━━━ Material for this exercise

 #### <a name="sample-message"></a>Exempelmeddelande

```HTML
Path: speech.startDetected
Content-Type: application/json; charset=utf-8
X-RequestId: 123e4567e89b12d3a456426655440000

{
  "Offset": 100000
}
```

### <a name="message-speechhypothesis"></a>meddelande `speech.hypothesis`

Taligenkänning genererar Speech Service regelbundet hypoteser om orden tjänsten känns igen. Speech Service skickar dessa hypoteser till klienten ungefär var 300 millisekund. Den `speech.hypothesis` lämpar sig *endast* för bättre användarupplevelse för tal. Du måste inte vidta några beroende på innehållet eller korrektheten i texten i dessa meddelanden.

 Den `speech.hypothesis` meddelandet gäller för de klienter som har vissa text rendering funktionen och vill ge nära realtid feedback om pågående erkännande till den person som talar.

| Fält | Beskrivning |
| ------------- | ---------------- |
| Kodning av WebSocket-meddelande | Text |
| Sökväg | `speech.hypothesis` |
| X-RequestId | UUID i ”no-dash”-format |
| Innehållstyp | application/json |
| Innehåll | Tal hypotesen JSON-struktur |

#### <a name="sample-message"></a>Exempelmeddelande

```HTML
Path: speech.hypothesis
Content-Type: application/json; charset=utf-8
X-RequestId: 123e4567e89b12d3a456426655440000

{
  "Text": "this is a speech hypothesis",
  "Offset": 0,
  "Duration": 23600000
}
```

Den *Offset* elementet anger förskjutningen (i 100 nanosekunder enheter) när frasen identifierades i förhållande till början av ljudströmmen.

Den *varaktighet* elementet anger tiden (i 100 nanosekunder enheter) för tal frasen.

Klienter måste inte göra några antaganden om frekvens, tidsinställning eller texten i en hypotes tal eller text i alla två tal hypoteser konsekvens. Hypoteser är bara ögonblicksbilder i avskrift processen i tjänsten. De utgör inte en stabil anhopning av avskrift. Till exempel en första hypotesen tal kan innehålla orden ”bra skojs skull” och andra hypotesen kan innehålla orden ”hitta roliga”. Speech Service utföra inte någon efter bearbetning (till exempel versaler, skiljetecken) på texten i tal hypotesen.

━━━━━━

Exercise details: Return the number of lines containing the word "frasen" in these records, with no additional output.

Worked solution: 2